Thus, antioxidants that interfere with free radical formation or cleave singlet oxygen and remove free radical species can reduce lipid peroxidation in the retina and improve photic damage and ischemia / reperfusion injury. Antioxidants are inherently known constituents of human tissues and have therefore been studied. However, antioxidants that are not naturally occurring in human tissues have also been tested. Particularly, in addition to ascorbate, antioxidants such as 2,6-di-tert-butylphenol, gamma-orizanol, alpha-tocopherol, mannitol, reduced glutathione and various carotenoids (including lutein, zeaxanthin and astaxanthin) Studies have been conducted on the relative ability of cleaving singlet oxygen and eliminating free radical species in vitro . These and other antioxidants have been proven to be effective abatants and scavengers for singlet oxygen and free radicals in vitro. In particular, carotenoids, as a class of compounds, are highly effective singlet oxygen scavengers and free radical scavengers. However, individual carotenoids differ in their ability to cleave singlet oxygen and eliminate free radical species.

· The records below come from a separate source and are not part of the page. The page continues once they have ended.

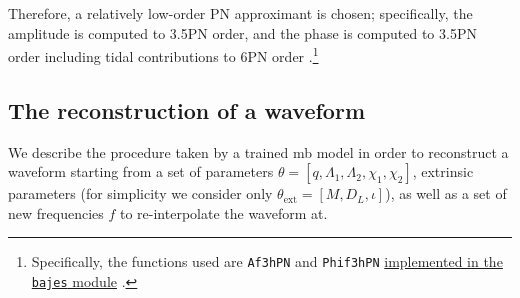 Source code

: \documentclass[main.tex]{subfiles}
\begin{document}
Therefore, a relatively low-order \ac{PN} approximant is chosen; specifically, the amplitude is computed to 3.5PN order, and the phase is computed to 3.5PN order including tidal contributions to 6PN order \cite{favataSystematicParameterErrors2014}.\footnote{Specifically, the functions used are \texttt{Af3hPN} and \texttt{Phif3hPN} \href{https://github.com/matteobreschi/bajes/blob/stable/v0.1/bajes/obs/gw/approx/taylorf2.py}{implemented in the \texttt{bajes} module} \cite[]{breschiTtBajesBayesian2021}.}

\subsection{The reconstruction of a waveform}

We describe the procedure taken by a trained \ac{mb} model in order to reconstruct a waveform starting from a set of parameters \(\theta = [q, \Lambda_1 , \Lambda_2 , \chi_1 , \chi_2 ]\), extrinsic parameters (for simplicity we consider only \(\theta _{\text{ext}} = [M, D_L, \iota]\)), as well as a set of new frequencies \(f\) to re-interpolate the waveform at.
\end{document}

Carotenoids are natural compounds with antioxidant properties. Carotenoids are common compounds produced by plants and contribute greatly to the color of plants and some animals. Many animals, including mammals, are unable to synthesize new carotenoids and thus rely on diets to provide carotenoid requirements. Mammals also have limited ability to modify carotenoids. Although mammals can convert beta-carotene to vitamin A, most other carotenoids are deposited in their original shape in mammalian tissue.

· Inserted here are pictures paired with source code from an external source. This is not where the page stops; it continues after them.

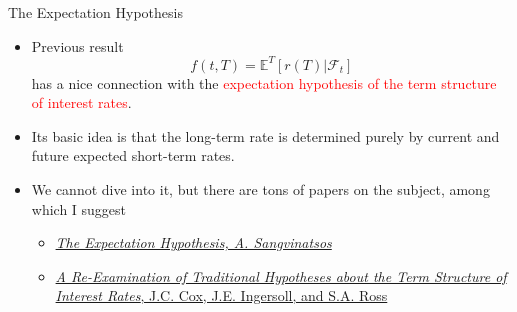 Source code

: \documentclass{beamer}
\begin{document}
\begin{frame}{The Expectation Hypothesis}
	\begin{itemize}
		\item Previous result
		\begin{equation*}
			f(t, T) = \mathbb{E}^T[r(T)|\mathcal{F}_t]
		\end{equation*}
		has a nice connection with the \textcolor{red}{expectation hypothesis of the term structure of interest rates}.
		\item Its basic idea is that the long-term rate is determined purely by current and future expected short-term rates.
		\item We cannot dive into it, but there are tons of papers on the subject, among which I suggest
		\begin{itemize}
			\item \href{https://pages.stern.nyu.edu/~sternfin/asangvin/ExpHyp.pdf}{\emph{The Expectation Hypothesis, A. Sangvinatsos}}
			\item \href{https://www.jstor.org/stable/2327547}{\emph{A Re-Examination of Traditional Hypotheses about the Term Structure of Interest Rates}, J.C. Cox, J.E. Ingersoll, and S.A. Ross}
		\end{itemize}
	\end{itemize}
\end{frame}


\end{document}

In humans, about ten carotenoids are found in human serum. The main carotenoids in human serum are beta-carotene, alpha-carotene, cryptoxanthin, lycopene and lutein. Small amounts of zeaxanthin, phytofluene, and phytoene are found in human organs. Of the 10 carotinoids found in human sera, however, only two, trans- and / or meso-zeaxanthin and lutein are found in the human retina. Zeaxanthin is a predominant carotenoid in the central or central macular region and is concentrated in cone cells at the center of the retina, the central lobe. Lutein is mainly located in the luminal cells of the surrounding retina. Therefore, the eye is preferentially assimilated to zeaxanthin, a singlet oxygen scavenger more effective than lutein, in the macular center. Theoretically, zeaxanthin and lutein are concentrated in the retina due to their ability to eliminate singlet oxygen and eliminate free radicals, thereby limiting or preventing optical damage to the retina.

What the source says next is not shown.